● ACTION ITEM: In the data, extract each line that holds the string "origin".

Dataset records:
----------

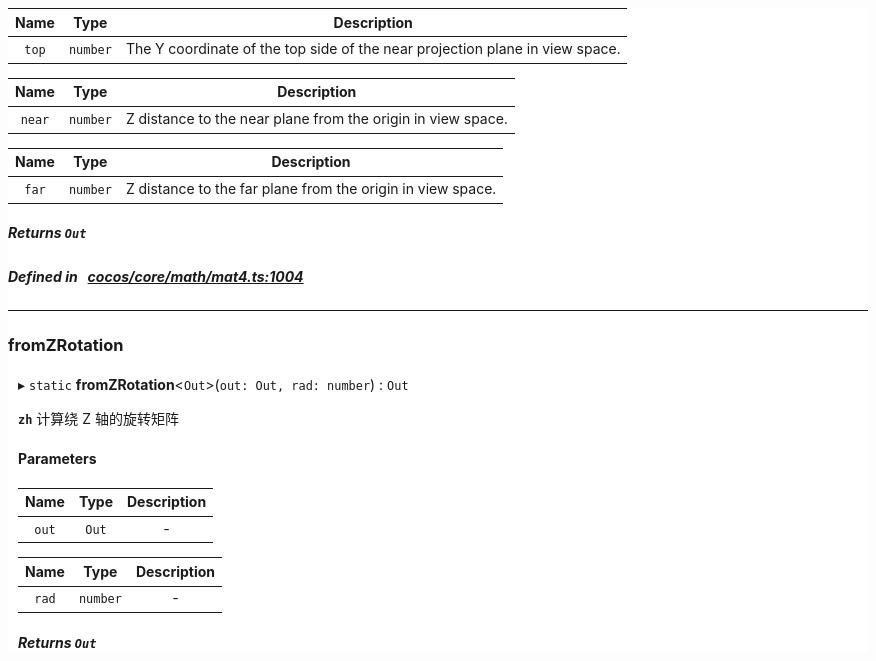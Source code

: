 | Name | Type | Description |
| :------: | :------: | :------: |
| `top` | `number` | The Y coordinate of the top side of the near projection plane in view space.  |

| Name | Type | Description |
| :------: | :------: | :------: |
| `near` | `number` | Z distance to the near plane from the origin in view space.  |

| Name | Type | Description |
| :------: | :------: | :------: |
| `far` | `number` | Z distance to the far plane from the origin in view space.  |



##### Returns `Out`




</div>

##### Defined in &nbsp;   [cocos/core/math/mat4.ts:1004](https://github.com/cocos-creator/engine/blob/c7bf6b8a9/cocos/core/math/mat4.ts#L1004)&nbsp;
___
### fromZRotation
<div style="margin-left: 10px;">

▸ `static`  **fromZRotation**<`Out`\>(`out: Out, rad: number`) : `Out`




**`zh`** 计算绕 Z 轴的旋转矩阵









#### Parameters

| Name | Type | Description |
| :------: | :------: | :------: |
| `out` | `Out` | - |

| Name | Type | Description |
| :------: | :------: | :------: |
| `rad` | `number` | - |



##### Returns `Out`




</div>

----------

● REPLY TO THE EXERCISE:
| `near` | `number` | Z distance to the near plane from the origin in view space.  |
| `far` | `number` | Z distance to the far plane from the origin in view space.  |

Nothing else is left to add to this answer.